Originally Posted by
Pelicanidae
Thanks!
I think the important thing for draft scouting, whatever approach you take, is to be honest with yourself and what your eyes see and what the data shows. If everyone and their mother is hyping up a prospect but you just don't see it and the numbers don't seem to back it up either, you can't lie to yourself and pretend that you do see it. Sometimes that means you'll end up being right when everyone else was wrong, sometimes it will mean you're wrong when everyone else is right, but doing otherwise would be dishonest.
At the same time, you have to accept that you don't see everything the first, second, or even fifth time and that it's not just okay, but it's good to re-evaluate prospects over time as more data comes up, or as people point out things that you just didn't see before.
Two examples of this during this year for me would be Nico Mannion and Kira Lewis. I was initially fairly high on Mannion: I didn't have him as a top 5 pick or anything, but I thought he was a good prospect for the teens and maybe even the back end of the lottery if things went well for him. But the reality is that his weaknesses got more and more exposed over time and his strengths (off-ball movement, for example) ended up being more secondary than primary, which dropped him from being around 13-18 on my board to being more like 25-35. That's an adjustment I had to make.
Similarly, my earlier view on Kira Lewis was that although he was undeniably fast, his shot didn't seem like it would be reliable enough at the next level for me and his really bad frame makes me worry that his finishing concerns would continue into the NBA. The more I watched him though, and the more I read, the more I realised that the shot does actually seem more viable than I had first thought, and he shows enough team defense upside despite his frame for me to add that as a plus to him. Therefore he jumped up from being around 18-25 on my board to being more like 8-15.

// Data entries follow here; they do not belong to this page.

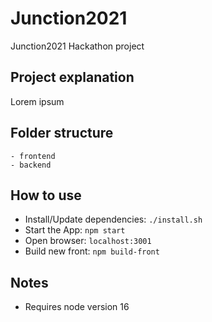 # Junction2021

Junction2021 Hackathon project

## Project explanation

Lorem ipsum    

## Folder structure
    
    - frontend
    - backend

## How to use

- Install/Update dependencies: `./install.sh`
- Start the App: `npm start`
- Open browser: `localhost:3001`
- Build new front: `npm build-front`

## Notes

- Requires node version 16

I'm not a data scientist, I don't run algorithms or big simulations, I can't profess to that expertise. All I can do is be honest about what I see, what the data I have available says, trends I see in the NBA, etc, and go with that. Hopefully it helps some people out with their own evaluations (I certainly hope nobody is just taking anyone else's word for gospel) and hopefully I end up being more right than wrong, but that's just how it is.